Bring together all lines of the material below that contain the string "gmail".

╭──

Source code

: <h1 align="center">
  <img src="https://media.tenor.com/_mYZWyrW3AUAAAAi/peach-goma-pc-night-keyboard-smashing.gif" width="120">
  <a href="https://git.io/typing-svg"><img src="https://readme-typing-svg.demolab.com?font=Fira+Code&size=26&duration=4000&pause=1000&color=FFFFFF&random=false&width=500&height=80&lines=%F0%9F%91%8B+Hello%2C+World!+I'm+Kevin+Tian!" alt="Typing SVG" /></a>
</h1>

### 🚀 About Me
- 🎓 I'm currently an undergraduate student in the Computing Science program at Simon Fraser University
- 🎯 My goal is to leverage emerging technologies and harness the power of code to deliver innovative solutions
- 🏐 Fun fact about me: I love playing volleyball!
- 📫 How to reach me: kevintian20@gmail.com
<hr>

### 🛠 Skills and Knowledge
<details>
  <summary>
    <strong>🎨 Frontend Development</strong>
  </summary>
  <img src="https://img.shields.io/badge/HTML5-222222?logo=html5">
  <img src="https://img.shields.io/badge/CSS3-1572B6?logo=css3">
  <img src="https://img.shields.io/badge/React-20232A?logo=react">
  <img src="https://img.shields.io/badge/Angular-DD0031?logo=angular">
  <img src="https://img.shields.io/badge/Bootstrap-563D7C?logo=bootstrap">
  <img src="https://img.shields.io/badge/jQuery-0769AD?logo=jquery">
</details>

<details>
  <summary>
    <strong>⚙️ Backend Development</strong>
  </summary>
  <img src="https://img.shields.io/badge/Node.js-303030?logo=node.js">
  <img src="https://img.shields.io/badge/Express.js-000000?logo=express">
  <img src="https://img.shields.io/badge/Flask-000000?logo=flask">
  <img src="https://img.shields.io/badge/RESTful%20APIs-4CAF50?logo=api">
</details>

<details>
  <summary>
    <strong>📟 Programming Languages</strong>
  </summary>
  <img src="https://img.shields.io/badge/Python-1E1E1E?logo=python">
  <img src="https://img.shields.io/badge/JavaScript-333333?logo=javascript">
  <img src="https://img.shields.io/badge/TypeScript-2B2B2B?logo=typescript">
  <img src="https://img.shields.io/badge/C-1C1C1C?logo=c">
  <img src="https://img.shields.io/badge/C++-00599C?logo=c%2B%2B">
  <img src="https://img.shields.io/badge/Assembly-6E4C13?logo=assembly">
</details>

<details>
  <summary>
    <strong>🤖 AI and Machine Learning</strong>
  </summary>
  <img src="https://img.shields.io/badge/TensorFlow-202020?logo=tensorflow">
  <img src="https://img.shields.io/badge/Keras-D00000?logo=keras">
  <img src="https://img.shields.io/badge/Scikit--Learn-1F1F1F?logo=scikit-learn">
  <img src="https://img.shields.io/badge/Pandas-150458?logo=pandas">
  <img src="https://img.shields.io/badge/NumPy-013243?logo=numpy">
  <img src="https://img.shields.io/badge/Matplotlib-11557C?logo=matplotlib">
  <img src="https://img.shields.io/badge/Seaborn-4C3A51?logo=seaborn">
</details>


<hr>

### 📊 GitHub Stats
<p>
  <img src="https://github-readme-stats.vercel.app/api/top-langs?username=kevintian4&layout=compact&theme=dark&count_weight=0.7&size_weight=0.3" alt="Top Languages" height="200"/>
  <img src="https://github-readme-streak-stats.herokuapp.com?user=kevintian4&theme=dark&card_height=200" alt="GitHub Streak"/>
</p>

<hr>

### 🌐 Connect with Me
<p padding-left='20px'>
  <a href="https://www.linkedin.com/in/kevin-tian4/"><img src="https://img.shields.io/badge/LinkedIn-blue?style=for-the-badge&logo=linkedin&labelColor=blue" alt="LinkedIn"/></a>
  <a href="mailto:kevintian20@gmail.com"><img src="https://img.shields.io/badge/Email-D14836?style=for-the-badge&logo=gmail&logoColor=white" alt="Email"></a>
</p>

╰──

* Answer area:
- 📫 How to reach me: kevintian20@gmail.com
  <a href="mailto:kevintian20@gmail.com"><img src="https://img.shields.io/badge/Email-D14836?style=for-the-badge&logo=gmail&logoColor=white" alt="Email"></a>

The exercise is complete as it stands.